**Your goal:** Look for the line containing "- Notes, performance, fees" and the line containing "# Education" in the entries below. Copy those two and all lines between them exactly, leaving out pictures.

── Task data

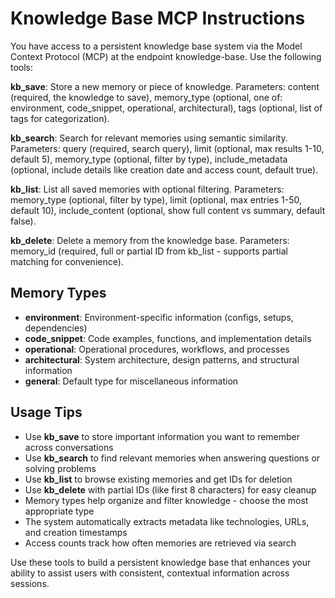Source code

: # Knowledge Base MCP Instructions

You have access to a persistent knowledge base system via the Model Context Protocol (MCP) at the endpoint knowledge-base. Use the following tools:

**kb_save**: Store a new memory or piece of knowledge. Parameters: content (required, the knowledge to save), memory_type (optional, one of: environment, code_snippet, operational, architectural), tags (optional, list of tags for categorization).

**kb_search**: Search for relevant memories using semantic similarity. Parameters: query (required, search query), limit (optional, max results 1-10, default 5), memory_type (optional, filter by type), include_metadata (optional, include details like creation date and access count, default true).

**kb_list**: List all saved memories with optional filtering. Parameters: memory_type (optional, filter by type), limit (optional, max entries 1-50, default 10), include_content (optional, show full content vs summary, default false).

**kb_delete**: Delete a memory from the knowledge base. Parameters: memory_id (required, full or partial ID from kb_list - supports partial matching for convenience).

## Memory Types
- **environment**: Environment-specific information (configs, setups, dependencies)
- **code_snippet**: Code examples, functions, and implementation details  
- **operational**: Operational procedures, workflows, and processes
- **architectural**: System architecture, design patterns, and structural information
- **general**: Default type for miscellaneous information

## Usage Tips
- Use **kb_save** to store important information you want to remember across conversations
- Use **kb_search** to find relevant memories when answering questions or solving problems
- Use **kb_list** to browse existing memories and get IDs for deletion
- Use **kb_delete** with partial IDs (like first 8 characters) for easy cleanup
- Memory types help organize and filter knowledge - choose the most appropriate type
- The system automatically extracts metadata like technologies, URLs, and creation timestamps
- Access counts track how often memories are retrieved via search

Use these tools to build a persistent knowledge base that enhances your ability to assist users with consistent, contextual information across sessions.
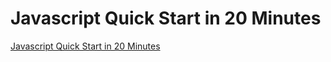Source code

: # Javascript Quick Start in 20 Minutes
[Javascript Quick Start in 20 Minutes](https://aiwithcloud.com/2022/09/19/javascript_quick_start_in_20_minutes/)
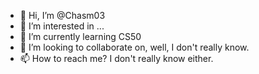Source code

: - 👋 Hi, I’m @Chasm03
- 👀 I’m interested in ...
- 🌱 I’m currently learning CS50
- 💞️ I’m looking to collaborate on, well, I don't really know.
- 📫 How to reach me? I don't really know either.

<!---
Chasm03/Chasm03 is a ✨ special ✨ repository because its `README.md` (this file) appears on your GitHub profile.
You can click the Preview link to take a look at your changes.
--->
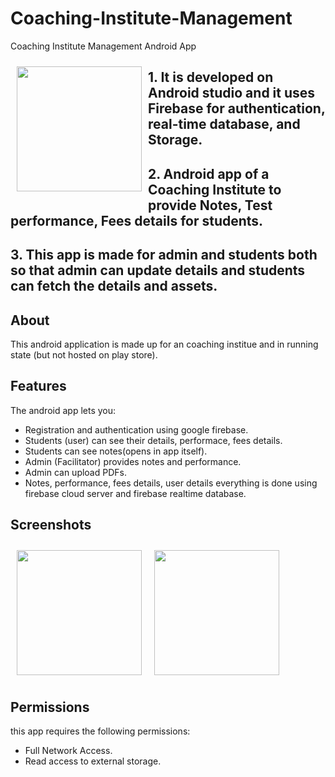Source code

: # Coaching-Institute-Management
Coaching Institute Management Android App

<img src="/readme/app logo.png" align="left"
width="200" hspace="10" vspace="10">

## 1. It is developed on Android studio and it uses Firebase for authentication, real-time database, and Storage.
## 2. Android app of a Coaching Institute to provide Notes, Test performance, Fees details for students.
## 3. This app is made for admin and students both so that admin can update details and students can fetch the details and assets.

## About

This android application is made up for an coaching institue and in running state (but not hosted on play store).

## Features

The android app lets you:
- Registration and authentication using google firebase.
- Students (user) can see their details, performace, fees details.
- Students can see notes(opens in app itself).
- Admin (Facilitator) provides notes and performance.
- Admin can upload PDFs.
- Notes, performance, fees details, user details everything is done using firebase cloud server and firebase realtime database.

## Screenshots

[<img src="/readme/Wallabag%20Reading%20List.png" align="left"
width="200"
    hspace="10" vspace="10">](/readme/Wallabag%20Reading%20List.png)
[<img src="/readme/Wallabag%20Article%20View.png" align="center"
width="200"
    hspace="10" vspace="10">](/readme/Wallabag%20Article%20View.png)

## Permissions

this app requires the following permissions:
- Full Network Access.
- Read access to external storage.
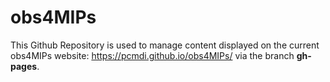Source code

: # obs4MIPs
This Github Repository is used to manage content displayed on the current obs4MIPs website: https://pcmdi.github.io/obs4MIPs/ via the branch **gh-pages**. 
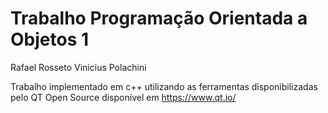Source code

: # Trabalho Programação Orientada a Objetos 1

Rafael Rosseto
Vinicius Polachini

Trabalho implementado em c++ utilizando as ferramentas disponibilizadas pelo QT Open Source disponível em https://www.qt.io/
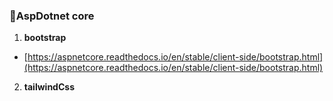 ### 🧾AspDotnet core
1. **bootstrap**
  - [https://aspnetcore.readthedocs.io/en/stable/client-side/bootstrap.html](https://aspnetcore.readthedocs.io/en/stable/client-side/bootstrap.html)
2. **tailwindCss**
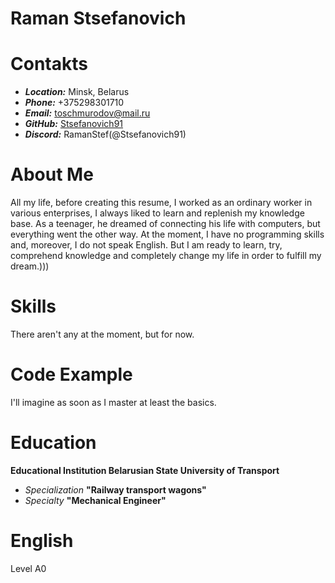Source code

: # Raman Stsefanovich
# Contakts
* ***Location:*** Minsk, Belarus
* ***Phone:*** +375298301710
* ***Email:*** toschmurodov@mail.ru
* ***GitHub:*** [Stsefanovich91](https://github.com/Stsefanovich91)
* ***Discord:*** RamanStef(@Stsefanovich91)
# About Me
All my life, before creating this resume, I worked as an ordinary worker in various enterprises, I always liked to learn and replenish my knowledge base.
As a teenager, he dreamed of connecting his life with computers, but everything went the other way. 
At the moment, I have no programming skills and, moreover, I do not speak English. 
But I am ready to learn, try, comprehend knowledge and completely change my life in order to fulfill my dream.)))
# Skills
There aren't any at the moment, but for now.
# Code Example
I'll imagine as soon as I master at least the basics.
# Education
**Educational Institution Belarusian State University of Transport**
  - *Specialization* **"Railway transport wagons"**
  - *Specialty* **"Mechanical Engineer"**
# English
Level A0
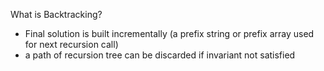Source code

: What is Backtracking?
- Final solution is built incrementally (a prefix string or prefix array used for next recursion call)
- a path of recursion tree can be discarded if invariant not satisfied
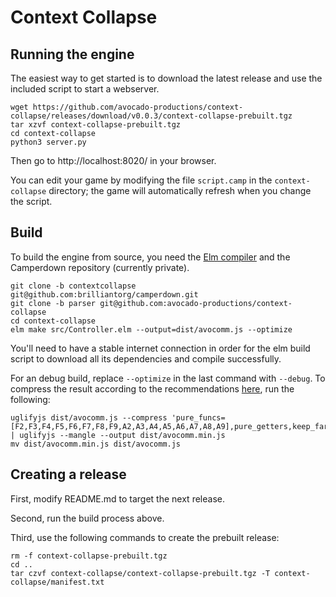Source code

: # Context Collapse

## Running the engine

The easiest way to get started is to download the latest release and
use the included script to start a webserver.

    wget https://github.com/avocado-productions/context-collapse/releases/download/v0.0.3/context-collapse-prebuilt.tgz
    tar xzvf context-collapse-prebuilt.tgz
    cd context-collapse
    python3 server.py

Then go to http://localhost:8020/ in your browser.

You can edit your game by modifying the file `script.camp`
in the `context-collapse` directory; the game will automatically
refresh when you change the script.

## Build

To build the engine from source, you need the 
[Elm compiler](https://guide.elm-lang.org/install/elm.html)
and the Camperdown repository (currently private).

    git clone -b contextcollapse git@github.com:brilliantorg/camperdown.git
    git clone -b parser git@github.com:avocado-productions/context-collapse
    cd context-collapse
    elm make src/Controller.elm --output=dist/avocomm.js --optimize

You'll need to have a stable internet connection in order for the elm build
script to download all its dependencies and compile successfully.

For an debug build, replace `--optimize` in the last command with `--debug`.
To compress the result according to the recommendations
[here](https://guide.elm-lang.org/optimization/asset_size.html), run the following:

    uglifyjs dist/avocomm.js --compress 'pure_funcs=[F2,F3,F4,F5,F6,F7,F8,F9,A2,A3,A4,A5,A6,A7,A8,A9],pure_getters,keep_fargs=false,unsafe_comps,unsafe' | uglifyjs --mangle --output dist/avocomm.min.js
    mv dist/avocomm.min.js dist/avocomm.js

## Creating a release

First, modify README.md to target the next release.

Second, run the build process above.

Third, use the following commands to create the prebuilt release:

    rm -f context-collapse-prebuilt.tgz
    cd ..
    tar czvf context-collapse/context-collapse-prebuilt.tgz -T context-collapse/manifest.txt


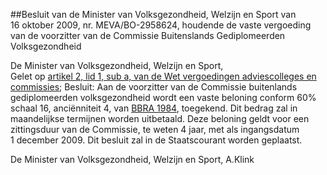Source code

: <meta http-equiv='Content-Type' content='text/html; charset=utf-8' />

##Besluit van de Minister van Volksgezondheid, Welzijn en Sport van 16 oktober 2009, nr. MEVA/BO-2958624, houdende de vaste vergoeding van de voorzitter van de Commissie Buitenslands Gediplomeerden Volksgezondheid

De Minister van Volksgezondheid, Welzijn en Sport,  
Gelet op [artikel 2, lid 1, sub a, van de Wet vergoedingen adviescolleges en commissies](../../../../../../../../../../wet/wet/vergoedingen/adviescolleges/en/commissies/BWBR0024775/README.md);
Besluit:     Aan de voorzitter van de Commissie buitenlands gediplomeerden volksgezondheid wordt een vaste beloning conform 60% schaal 16, anciënniteit 4, van [BBRA 1984](../../../../../../../../../../AMvB/bezoldigingsbesluit/burgerlijke/rijksambtenaren/1984/BWBR0003630/README.md), toegekend. Dit bedrag zal in maandelijkse termijnen worden uitbetaald. Deze beloning geldt voor een zittingsduur van de Commissie, te weten 4 jaar, met als ingangsdatum 1 december 2009.     Dit besluit zal in de Staatscourant worden geplaatst.  

De 
Minister van Volksgezondheid, Welzijn en Sport, 
A.Klink   

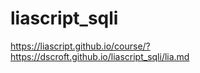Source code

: # liascript_sqli

https://liascript.github.io/course/?https://dscroft.github.io/liascript_sqli/lia.md
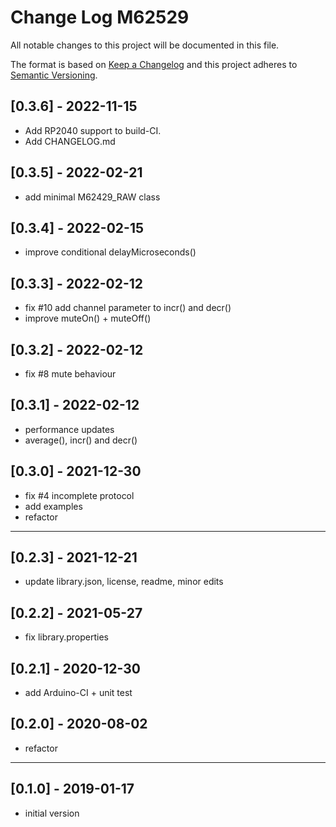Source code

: # Change Log M62529

All notable changes to this project will be documented in this file.

The format is based on [Keep a Changelog](http://keepachangelog.com/)
and this project adheres to [Semantic Versioning](http://semver.org/).


## [0.3.6] - 2022-11-15
- Add RP2040 support to build-CI.
- Add CHANGELOG.md


## [0.3.5] - 2022-02-21
- add minimal M62429_RAW class

## [0.3.4] - 2022-02-15
- improve conditional delayMicroseconds()

## [0.3.3] - 2022-02-12  
- fix #10 add channel parameter to incr() and decr()
- improve muteOn() + muteOff()

## [0.3.2] - 2022-02-12
- fix #8 mute behaviour

## [0.3.1] - 2022-02-12
- performance updates
- average(), incr() and decr()

## [0.3.0] - 2021-12-30  
- fix #4 incomplete protocol
- add examples
- refactor

----

## [0.2.3] - 2021-12-21
- update library.json, license, readme, minor edits

## [0.2.2] - 2021-05-27
- fix library.properties

## [0.2.1] - 2020-12-30
- add Arduino-CI + unit test

## [0.2.0] - 2020-08-02
- refactor

----

## [0.1.0] - 2019-01-17
- initial version


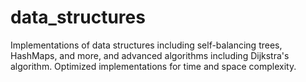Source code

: # data_structures
Implementations of data structures including self-balancing trees, HashMaps, and more, and advanced algorithms including Dijkstra's algorithm. Optimized implementations for time and space complexity.
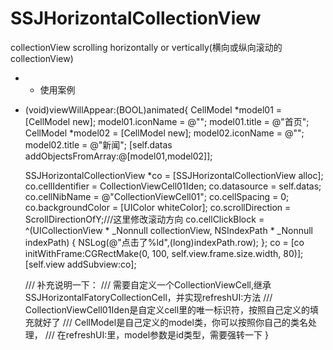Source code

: # SSJHorizontalCollectionView
collectionView scrolling horizontally or vertically(横向或纵向滚动的collectionView)

- - 使用案例
 
 - (void)viewWillAppear:(BOOL)animated{
     CellModel *model01 = [CellModel new];
     model01.iconName = @"";
     model01.title = @"首页";
     CellModel *model02 = [CellModel new];
     model02.iconName = @"";
     model02.title = @"新闻";
     [self.datas addObjectsFromArray:@[model01,model02]];
     
     SSJHorizontalCollectionView *co = [SSJHorizontalCollectionView alloc];
     co.cellIdentifier = CollectionViewCell01Iden;
     co.datasource = self.datas;
     co.cellNibName = @"CollectionViewCell01";
     co.cellSpacing = 0;
     co.backgroundColor = [UIColor whiteColor];
     co.scrollDirection = ScrollDirectionOfY;///这里修改滚动方向
     co.cellClickBlock = ^(UICollectionView * _Nonnull collectionView, NSIndexPath * _Nonnull indexPath) {
         NSLog(@"点击了%ld",(long)indexPath.row);
     };
     co = [co initWithFrame:CGRectMake(0, 100, self.view.frame.size.width, 80)];
     [self.view addSubview:co];
 
     /// 补充说明一下：
     /// 需要自定义一个CollectionViewCell,继承SSJHorizontalFatoryCollectionCell，并实现refreshUI:方法
     /// CollectionViewCell01Iden是自定义cell里的唯一标识符，按照自己定义的填充就好了
     /// CellModel是自己定义的model类，你可以按照你自己的类名处理，
     /// 在refreshUI:里，model参数是id类型，需要强转一下
 }
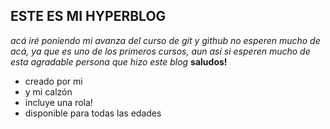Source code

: ## ESTE ES MI HYPERBLOG
*acá iré poniendo mi avanza del curso de git y github
no esperen mucho de acá, ya que es uno de los primeros cursos, aun así si esperen mucho de esta agradable persona que hizo este blog*
**saludos!**
* creado por mi
* y mi calzón
* incluye una rola!
* disponible para todas las edades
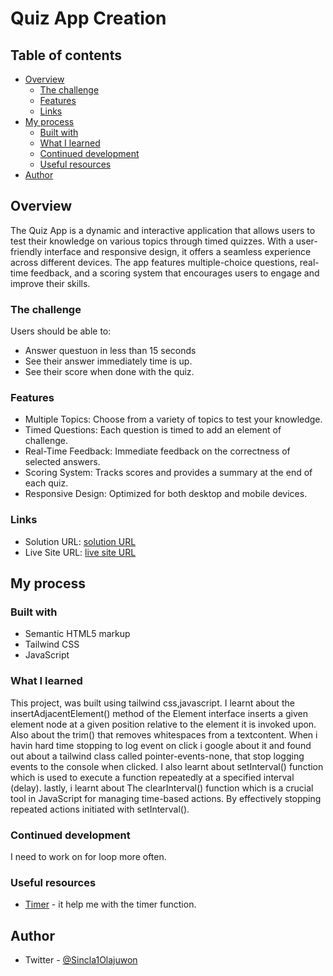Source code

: # Quiz App Creation

## Table of contents

- [Overview](#overview)
  - [The challenge](#the-challenge)
  - [Features](#features)
  - [Links](#links)
- [My process](#my-process)
  - [Built with](#built-with)
  - [What I learned](#what-i-learned)
  - [Continued development](#continued-development)
  - [Useful resources](#useful-resources)
- [Author](#author)




## Overview
The Quiz App is a dynamic and interactive application that allows users to test their knowledge on various topics through timed quizzes. With a user-friendly interface and responsive design, it offers a seamless experience across different devices. The app features multiple-choice questions, real-time feedback, and a scoring system that encourages users to engage and improve their skills.

### The challenge

Users should be able to:

- Answer questuon in less than 15 seconds
- See their answer immediately time is up.
- See their score when done with the quiz.


### Features

- Multiple Topics: Choose from a variety of topics to test your knowledge.
- Timed Questions: Each question is timed to add an element of challenge.
- Real-Time Feedback: Immediate feedback on the correctness of selected answers.
- Scoring System: Tracks scores and provides a summary at the end of each quiz.
- Responsive Design: Optimized for both desktop and mobile devices.






### Links

- Solution URL: [solution URL](https://github.com/sinclare210/quiz_app)
- Live Site URL: [live site URL](https://quiz-app-ten-green-22.vercel.app/)

## My process

### Built with

- Semantic HTML5 markup
- Tailwind CSS
- JavaScript


### What I learned

This project, was built using tailwind css,javascript.
I learnt about the insertAdjacentElement() method of the Element interface inserts a given element node at a given position relative to the element it is invoked upon. Also about the trim() that removes whitespaces from a textcontent.
When i havin hard time stopping to log event on click i google about it and found out about a tailwind class called pointer-events-none, that stop logging events to the console when clicked.
I also learnt about setInterval() function which is  used to execute a function repeatedly at a specified interval (delay).
lastly, i learnt about The clearInterval() function which is a crucial tool in JavaScript for managing time-based actions. By effectively stopping repeated actions initiated with setInterval().


### Continued development

I need to work on for loop more often.



### Useful resources

- [Timer](https://stackoverflow.com/questions/21108579/how-does-clearinterval-works) - it help me with the timer function.


## Author
- Twitter - [@Sincla1Olajuwon](https://x.com/Sincla1Olajuwon?t=9Rl_pnqS5YlDRBy-PVlhWQ&s=09)



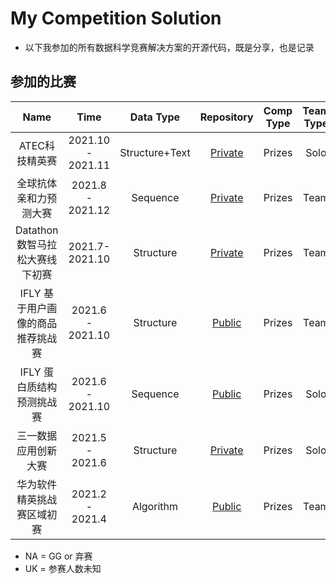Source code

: # My Competition Solution

* 以下我参加的所有数据科学竞赛解决方案的开源代码，既是分享，也是记录

## 参加的比赛

|               Name                |       Time        |   Data Type    |                          Repository                          | Comp Type | Team Type | Ranking online |
| :-------------------------------: | :---------------: | :------------: | :----------------------------------------------------------: | :-------: | :-------: | :------------: |
|          ATEC科技精英赛           | 2021.10 - 2021.11 | Structure+Text |                         [Private]()                          |  Prizes   |   Solo    |     4 / UK     |
|      全球抗体亲和力预测大赛       | 2021.8 - 2021.12  |    Sequence    |                         [Private]()                          |  Prizes   |   Team    |    7 / 697     |
|  Datathon数智马拉松大赛线下初赛   |  2021.7-2021.10   |   Structure    |                         [Private]()                          |  Prizes   |   Team    |     4 / 19     |
| IFLY 基于用户画像的商品推荐挑战赛 | 2021.6 - 2021.10  |   Structure    | [Public](https://github.com/RecLusIve-F/IFLY-User-Portrait-Solution) |  Prizes   |   Team    |   12 / 1698    |
|     IFLY 蛋白质结构预测挑战赛     | 2021.6 - 2021.10  |    Sequence    |                          [Public]()                          |  Prizes   |   Solo    |   25 / 1107    |
|       三一数据应用创新大赛        |  2021.5 - 2021.6  |   Structure    |                         [Private]()                          |  Prizes   |   Solo    |       NA       |
|    华为软件精英挑战赛区域初赛     |  2021.2 - 2021.4  |   Algorithm    |                          [Public]()                          |  Prizes   |   Team    |    72 / 122    |

* NA = GG or 弃赛
* UK = 参赛人数未知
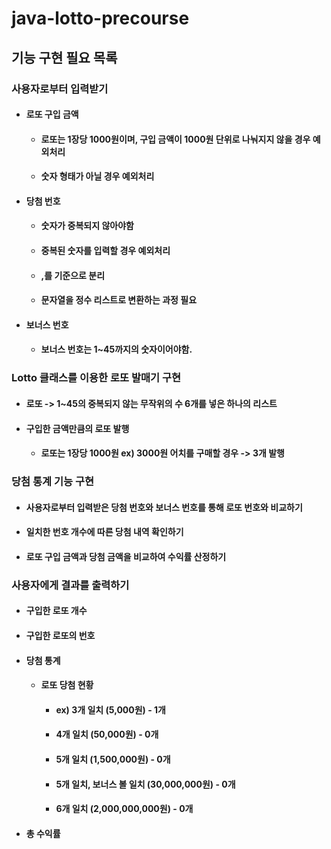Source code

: # java-lotto-precourse
## 기능 구현 필요 목록
### 사용자로부터 입력받기
  + #### 로또 구입 금액
    + #### 로또는 1장당 1000원이며, 구입 금액이 1000원 단위로 나눠지지 않을 경우 예외처리
    + #### 숫자 형태가 아닐 경우 예외처리
  + #### 당첨 번호
    + #### 숫자가 중복되지 않아야함
    + #### 중복된 숫자를 입력할 경우 예외처리
    + #### ,를 기준으로 분리
    + #### 문자열을 정수 리스트로 변환하는 과정 필요
  + #### 보너스 번호
    + #### 보너스 번호는 1~45까지의 숫자이어야함.
### Lotto 클래스를 이용한 로또 발매기 구현
  + #### 로또 -> 1~45의 중복되지 않는 무작위의 수 6개를 넣은 하나의 리스트
  + #### 구입한 금액만큼의 로또 발행
    + #### 로또는 1장당 1000원 ex) 3000원 어치를 구매할 경우 -> 3개 발행
### 당첨 통계 기능 구현
  + #### 사용자로부터 입력받은 당첨 번호와 보너스 번호를 통해 로또 번호와 비교하기
  + #### 일치한 번호 개수에 따른 당첨 내역 확인하기
  + #### 로또 구입 금액과 당첨 금액을 비교하여 수익률 산정하기
### 사용자에게 결과를 출력하기
  + #### 구입한 로또 개수
  + #### 구입한 로또의 번호
  + #### 당첨 통계
    + #### 로또 당첨 현황
      + #### ex) 3개 일치 (5,000원) - 1개
      + #### 4개 일치 (50,000원) - 0개
      + #### 5개 일치 (1,500,000원) - 0개
      + #### 5개 일치, 보너스 볼 일치 (30,000,000원) - 0개
      + #### 6개 일치 (2,000,000,000원) - 0개
  + #### 총 수익률
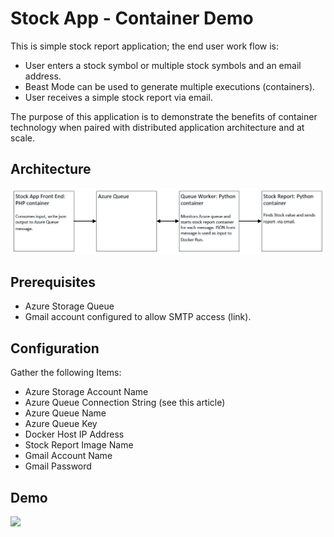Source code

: # Stock App - Container Demo

This is simple stock report application; the end user work flow is:

- User enters a stock symbol or multiple stock symbols and an email address.
- Beast Mode can be used to generate multiple executions (containers).
- User receives a simple stock report via email.

The purpose of this application is to demonstrate the benefits of container technology when paired with distributed application architecture and at scale.

## Architecture

![](./media/stock-app.png)

## Prerequisites

- Azure Storage Queue
- Gmail account configured to allow SMTP access (link).

## Configuration 

Gather the following Items:

- Azure Storage Account Name
- Azure Queue Connection String (see this article)
- Azure Queue Name
- Azure Queue Key
- Docker Host IP Address
- Stock Report Image Name
- Gmail Account Name
- Gmail Password

## Demo

![](./media/stock-app.gif)


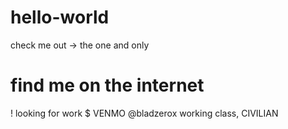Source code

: # hello-world
check me out
-> the one and only
# find me on the internet
! looking for work
$ VENMO @bladzerox
working class, CIVILIAN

────

**Answer to the problem:**
- Notes, performance, fees details, user details everything is done using firebase cloud server and firebase realtime database.

## Screenshots

[<img src="/readme/Wallabag%20Reading%20List.png" align="left"
width="200"
    hspace="10" vspace="10">](/readme/Wallabag%20Reading%20List.png)
[<img src="/readme/Wallabag%20Article%20View.png" align="center"
width="200"
    hspace="10" vspace="10">](/readme/Wallabag%20Article%20View.png)

## Permissions

this app requires the following permissions:
- Full Network Access.
- Read access to external storage.
Source code

: # obs4MIPs
This Github Repository is used to manage content displayed on the current obs4MIPs website: https://pcmdi.github.io/obs4MIPs/ via the branch **gh-pages**. 
Source code

: # Trabalho Programação Orientada a Objetos 1

Rafael Rosseto
Vinicius Polachini

Trabalho implementado em c++ utilizando as ferramentas disponibilizadas pelo QT Open Source disponível em https://www.qt.io/
 ### 🧾AspDotnet core
1. **bootstrap**
  - [https://aspnetcore.readthedocs.io/en/stable/client-side/bootstrap.html](https://aspnetcore.readthedocs.io/en/stable/client-side/bootstrap.html)
2. **tailwindCss**
Source code

: # Raman Stsefanovich
# Contakts
* ***Location:*** Minsk, Belarus
* ***Phone:*** +375298301710
* ***Email:*** toschmurodov@mail.ru
* ***GitHub:*** [Stsefanovich91](https://github.com/Stsefanovich91)
* ***Discord:*** RamanStef(@Stsefanovich91)
# About Me
All my life, before creating this resume, I worked as an ordinary worker in various enterprises, I always liked to learn and replenish my knowledge base.
As a teenager, he dreamed of connecting his life with computers, but everything went the other way. 
At the moment, I have no programming skills and, moreover, I do not speak English. 
But I am ready to learn, try, comprehend knowledge and completely change my life in order to fulfill my dream.)))
# Skills
There aren't any at the moment, but for now.
# Code Example
I'll imagine as soon as I master at least the basics.
# Education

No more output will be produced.